» Task item
Please write out exactly, and only, the lines from the first in the material below to the line containing "####Installation", both included.
═══ Records supplied
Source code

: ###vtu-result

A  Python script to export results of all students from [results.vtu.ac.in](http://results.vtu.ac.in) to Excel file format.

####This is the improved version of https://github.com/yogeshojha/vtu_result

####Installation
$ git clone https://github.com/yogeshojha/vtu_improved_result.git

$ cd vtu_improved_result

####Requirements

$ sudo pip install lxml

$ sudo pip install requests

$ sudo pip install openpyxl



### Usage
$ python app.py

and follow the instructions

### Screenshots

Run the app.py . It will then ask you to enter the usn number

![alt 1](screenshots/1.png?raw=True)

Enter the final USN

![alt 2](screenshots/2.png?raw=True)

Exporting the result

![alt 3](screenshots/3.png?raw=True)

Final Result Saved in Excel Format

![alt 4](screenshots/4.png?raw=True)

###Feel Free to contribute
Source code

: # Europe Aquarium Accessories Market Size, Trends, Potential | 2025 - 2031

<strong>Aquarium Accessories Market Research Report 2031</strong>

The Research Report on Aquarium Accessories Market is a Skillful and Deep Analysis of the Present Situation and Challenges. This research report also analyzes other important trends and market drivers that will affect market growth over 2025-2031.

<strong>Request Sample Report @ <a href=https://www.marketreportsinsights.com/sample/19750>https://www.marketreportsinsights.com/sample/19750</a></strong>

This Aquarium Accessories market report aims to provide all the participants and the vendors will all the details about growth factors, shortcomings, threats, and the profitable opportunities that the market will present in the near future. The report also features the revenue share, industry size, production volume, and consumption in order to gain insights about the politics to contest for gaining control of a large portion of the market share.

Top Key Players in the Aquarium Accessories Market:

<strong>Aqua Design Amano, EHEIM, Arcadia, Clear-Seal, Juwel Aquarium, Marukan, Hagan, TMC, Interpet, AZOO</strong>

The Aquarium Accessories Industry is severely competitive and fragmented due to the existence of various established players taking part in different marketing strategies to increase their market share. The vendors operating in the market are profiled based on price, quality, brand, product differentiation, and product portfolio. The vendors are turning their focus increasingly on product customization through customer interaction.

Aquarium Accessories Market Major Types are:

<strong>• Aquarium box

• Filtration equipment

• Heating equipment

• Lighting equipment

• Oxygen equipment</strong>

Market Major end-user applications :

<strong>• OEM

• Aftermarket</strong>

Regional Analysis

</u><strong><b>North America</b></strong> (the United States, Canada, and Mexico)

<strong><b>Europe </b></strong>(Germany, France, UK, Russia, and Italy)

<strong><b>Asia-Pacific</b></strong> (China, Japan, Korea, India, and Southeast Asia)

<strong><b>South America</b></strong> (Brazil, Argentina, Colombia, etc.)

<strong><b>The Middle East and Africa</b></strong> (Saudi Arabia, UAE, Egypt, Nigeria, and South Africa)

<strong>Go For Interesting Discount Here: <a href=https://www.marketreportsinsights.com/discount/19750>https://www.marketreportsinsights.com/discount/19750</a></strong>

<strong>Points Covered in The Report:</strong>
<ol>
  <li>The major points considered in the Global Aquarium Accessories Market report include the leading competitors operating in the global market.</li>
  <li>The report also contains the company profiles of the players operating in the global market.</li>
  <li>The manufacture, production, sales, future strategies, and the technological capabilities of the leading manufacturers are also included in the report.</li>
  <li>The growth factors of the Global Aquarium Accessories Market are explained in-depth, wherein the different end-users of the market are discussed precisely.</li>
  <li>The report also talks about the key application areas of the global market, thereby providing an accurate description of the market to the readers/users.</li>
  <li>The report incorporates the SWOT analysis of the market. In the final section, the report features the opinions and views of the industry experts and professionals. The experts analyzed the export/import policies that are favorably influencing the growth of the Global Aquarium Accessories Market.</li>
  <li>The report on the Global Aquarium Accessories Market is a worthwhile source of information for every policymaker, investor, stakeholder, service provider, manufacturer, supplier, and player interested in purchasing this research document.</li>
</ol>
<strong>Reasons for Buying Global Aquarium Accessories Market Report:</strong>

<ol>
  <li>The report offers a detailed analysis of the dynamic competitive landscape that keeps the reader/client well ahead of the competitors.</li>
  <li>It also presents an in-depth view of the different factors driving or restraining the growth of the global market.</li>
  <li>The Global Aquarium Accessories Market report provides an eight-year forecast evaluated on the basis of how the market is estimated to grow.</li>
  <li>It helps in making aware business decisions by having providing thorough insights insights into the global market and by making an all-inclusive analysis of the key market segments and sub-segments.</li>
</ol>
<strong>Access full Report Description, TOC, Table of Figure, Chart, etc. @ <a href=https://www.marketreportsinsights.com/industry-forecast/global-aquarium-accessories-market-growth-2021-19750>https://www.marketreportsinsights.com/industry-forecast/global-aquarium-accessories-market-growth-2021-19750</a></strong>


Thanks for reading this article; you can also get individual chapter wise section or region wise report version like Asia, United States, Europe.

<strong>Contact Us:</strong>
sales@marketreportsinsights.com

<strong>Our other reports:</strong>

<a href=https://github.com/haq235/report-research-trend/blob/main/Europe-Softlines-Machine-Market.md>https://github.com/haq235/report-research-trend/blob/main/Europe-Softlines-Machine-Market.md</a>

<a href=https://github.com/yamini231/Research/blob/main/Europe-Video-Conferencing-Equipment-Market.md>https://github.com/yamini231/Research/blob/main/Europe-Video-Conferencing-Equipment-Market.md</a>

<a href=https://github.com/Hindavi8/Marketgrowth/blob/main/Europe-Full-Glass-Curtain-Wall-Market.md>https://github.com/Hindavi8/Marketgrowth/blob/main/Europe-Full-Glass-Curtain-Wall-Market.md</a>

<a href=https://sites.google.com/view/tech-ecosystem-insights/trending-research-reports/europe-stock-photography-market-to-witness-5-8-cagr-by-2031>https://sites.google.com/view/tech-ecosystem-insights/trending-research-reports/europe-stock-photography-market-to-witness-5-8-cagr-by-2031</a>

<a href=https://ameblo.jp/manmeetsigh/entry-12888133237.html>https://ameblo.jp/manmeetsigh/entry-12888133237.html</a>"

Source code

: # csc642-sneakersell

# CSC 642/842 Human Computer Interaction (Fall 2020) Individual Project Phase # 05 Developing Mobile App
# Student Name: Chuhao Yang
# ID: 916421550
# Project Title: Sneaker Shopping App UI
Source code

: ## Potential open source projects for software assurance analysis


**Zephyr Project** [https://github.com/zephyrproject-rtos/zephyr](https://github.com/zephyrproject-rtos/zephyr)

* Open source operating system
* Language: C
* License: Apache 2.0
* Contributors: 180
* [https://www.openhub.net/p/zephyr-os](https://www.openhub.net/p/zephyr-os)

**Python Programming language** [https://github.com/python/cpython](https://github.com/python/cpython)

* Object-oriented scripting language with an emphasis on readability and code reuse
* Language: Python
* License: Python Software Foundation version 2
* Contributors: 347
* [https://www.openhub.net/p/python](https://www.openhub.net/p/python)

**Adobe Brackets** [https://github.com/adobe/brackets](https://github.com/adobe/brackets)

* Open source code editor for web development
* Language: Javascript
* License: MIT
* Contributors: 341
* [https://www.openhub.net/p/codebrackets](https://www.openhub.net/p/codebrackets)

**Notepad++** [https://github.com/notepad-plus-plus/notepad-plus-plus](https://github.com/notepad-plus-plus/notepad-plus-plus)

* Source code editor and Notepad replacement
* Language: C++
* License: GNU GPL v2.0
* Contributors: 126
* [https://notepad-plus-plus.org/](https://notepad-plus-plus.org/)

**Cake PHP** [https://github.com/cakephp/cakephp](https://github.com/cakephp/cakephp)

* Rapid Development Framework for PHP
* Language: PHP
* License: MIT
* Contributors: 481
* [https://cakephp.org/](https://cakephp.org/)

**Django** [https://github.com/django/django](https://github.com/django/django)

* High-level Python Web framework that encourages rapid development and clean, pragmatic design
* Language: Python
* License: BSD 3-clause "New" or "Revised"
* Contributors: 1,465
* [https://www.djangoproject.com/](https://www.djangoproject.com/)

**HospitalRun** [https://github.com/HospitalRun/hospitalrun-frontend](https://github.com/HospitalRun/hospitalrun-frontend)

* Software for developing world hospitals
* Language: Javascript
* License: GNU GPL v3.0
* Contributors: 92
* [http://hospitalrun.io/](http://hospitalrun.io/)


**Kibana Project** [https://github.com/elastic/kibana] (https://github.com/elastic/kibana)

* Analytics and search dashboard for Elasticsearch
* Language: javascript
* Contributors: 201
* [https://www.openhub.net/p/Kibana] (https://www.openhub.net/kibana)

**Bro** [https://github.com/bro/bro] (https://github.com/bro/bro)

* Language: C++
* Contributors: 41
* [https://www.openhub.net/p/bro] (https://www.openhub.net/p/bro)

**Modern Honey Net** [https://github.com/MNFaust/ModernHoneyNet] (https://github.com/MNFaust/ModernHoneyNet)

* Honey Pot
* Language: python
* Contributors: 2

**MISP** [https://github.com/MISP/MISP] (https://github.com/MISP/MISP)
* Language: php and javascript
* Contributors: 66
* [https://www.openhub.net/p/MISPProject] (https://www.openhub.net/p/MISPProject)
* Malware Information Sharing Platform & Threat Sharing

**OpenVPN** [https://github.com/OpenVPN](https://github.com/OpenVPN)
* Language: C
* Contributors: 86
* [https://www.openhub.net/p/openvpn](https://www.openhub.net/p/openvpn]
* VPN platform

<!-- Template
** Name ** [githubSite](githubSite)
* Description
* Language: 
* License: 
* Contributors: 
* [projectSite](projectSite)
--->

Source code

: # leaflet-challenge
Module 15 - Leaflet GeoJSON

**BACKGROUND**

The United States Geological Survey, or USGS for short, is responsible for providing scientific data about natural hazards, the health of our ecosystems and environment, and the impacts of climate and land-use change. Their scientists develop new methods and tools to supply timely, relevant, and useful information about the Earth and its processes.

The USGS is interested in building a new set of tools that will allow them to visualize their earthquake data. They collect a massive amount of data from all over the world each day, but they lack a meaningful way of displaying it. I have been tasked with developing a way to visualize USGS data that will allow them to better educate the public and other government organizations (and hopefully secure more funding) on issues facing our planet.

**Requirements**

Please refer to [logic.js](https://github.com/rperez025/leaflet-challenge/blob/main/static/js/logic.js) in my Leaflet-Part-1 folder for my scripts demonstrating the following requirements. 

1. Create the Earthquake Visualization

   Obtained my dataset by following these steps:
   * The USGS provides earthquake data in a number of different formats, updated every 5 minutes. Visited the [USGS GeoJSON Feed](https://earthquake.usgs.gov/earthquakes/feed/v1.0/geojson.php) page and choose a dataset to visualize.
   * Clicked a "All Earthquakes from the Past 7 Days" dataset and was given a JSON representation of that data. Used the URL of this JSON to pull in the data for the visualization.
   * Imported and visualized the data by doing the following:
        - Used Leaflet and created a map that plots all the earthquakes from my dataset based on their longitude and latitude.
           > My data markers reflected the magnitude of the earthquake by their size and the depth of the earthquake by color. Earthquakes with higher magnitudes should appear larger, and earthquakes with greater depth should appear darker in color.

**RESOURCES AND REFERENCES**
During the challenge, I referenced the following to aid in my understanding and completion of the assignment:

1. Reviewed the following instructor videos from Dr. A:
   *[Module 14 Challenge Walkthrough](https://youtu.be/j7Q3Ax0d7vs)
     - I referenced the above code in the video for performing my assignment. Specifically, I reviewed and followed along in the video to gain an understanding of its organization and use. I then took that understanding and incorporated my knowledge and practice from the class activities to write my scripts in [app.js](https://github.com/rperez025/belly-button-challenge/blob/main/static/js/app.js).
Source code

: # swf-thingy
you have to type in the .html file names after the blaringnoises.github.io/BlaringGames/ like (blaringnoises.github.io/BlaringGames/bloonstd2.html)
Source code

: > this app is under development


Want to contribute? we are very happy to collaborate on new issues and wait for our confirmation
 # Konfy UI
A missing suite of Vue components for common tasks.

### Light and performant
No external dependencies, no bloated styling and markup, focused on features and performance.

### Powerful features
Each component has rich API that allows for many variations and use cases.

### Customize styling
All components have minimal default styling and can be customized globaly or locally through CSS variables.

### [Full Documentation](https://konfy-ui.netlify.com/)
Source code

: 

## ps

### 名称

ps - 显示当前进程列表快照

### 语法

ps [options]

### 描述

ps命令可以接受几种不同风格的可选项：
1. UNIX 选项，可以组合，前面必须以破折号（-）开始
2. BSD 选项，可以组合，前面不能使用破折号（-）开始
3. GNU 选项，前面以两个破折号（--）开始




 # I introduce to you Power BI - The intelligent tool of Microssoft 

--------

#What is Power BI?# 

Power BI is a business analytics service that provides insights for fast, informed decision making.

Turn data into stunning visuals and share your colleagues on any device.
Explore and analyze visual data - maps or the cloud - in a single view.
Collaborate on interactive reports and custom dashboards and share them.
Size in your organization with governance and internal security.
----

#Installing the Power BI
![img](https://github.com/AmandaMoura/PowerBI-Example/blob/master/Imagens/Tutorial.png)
══════
» Solution to this problem
Source code

: ###vtu-result

A  Python script to export results of all students from [results.vtu.ac.in](http://results.vtu.ac.in) to Excel file format.

####This is the improved version of https://github.com/yogeshojha/vtu_result

####Installation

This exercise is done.